INFORMATION SUPPLIED:
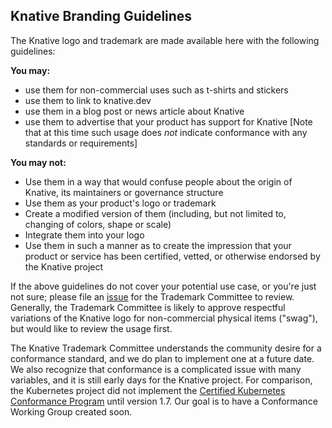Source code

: ## Knative Branding Guidelines

The Knative logo and trademark are made available here with the following
guidelines:

**You may:**
 - use them for non-commercial uses such as t-shirts and stickers
 - use them to link to knative.dev
 - use them in a blog post or news article about Knative
 - use them to advertise that your product has support for Knative [Note that
   at this time such usage does *not* indicate conformance with any standards
   or requirements]

**You may not:**
 - Use them in a way that would confuse people about the origin of Knative,
   its maintainers or governance structure
 - Use them as your product's logo or trademark
 - Create a modified version of them (including, but not limited to, changing
   of colors, shape or scale)
 - Integrate them into your logo
 - Use them in such a manner as to create the impression that your product or
   service has been certified, vetted, or otherwise endorsed by the Knative
   project

If the above guidelines do not cover your potential use case, or you're just
not sure; please file an [issue](https://github.com/knative/community/issues)
for the Trademark Committee to review. Generally, the Trademark Committee is
likely to approve respectful variations of the Knative logo for non-commercial
physical items ("swag"), but would like to review the usage first.

The Knative Trademark Committee understands the community desire for a
conformance standard, and we do plan to implement one at a future date. We
also recognize that conformance is a complicated issue with many variables,
and it is still early days for the Knative project. For comparison, the
Kubernetes project did not implement the [Certified Kubernetes Conformance
Program](https://github.com/cncf/k8s-conformance) until version 1.7. Our goal
is to have a Conformance Working Group created soon.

EXERCISE: From the entries above, copy every line where the word "about" shows up.

ANSWER SPACE:
 - use them in a blog post or news article about Knative
 - Use them in a way that would confuse people about the origin of Knative,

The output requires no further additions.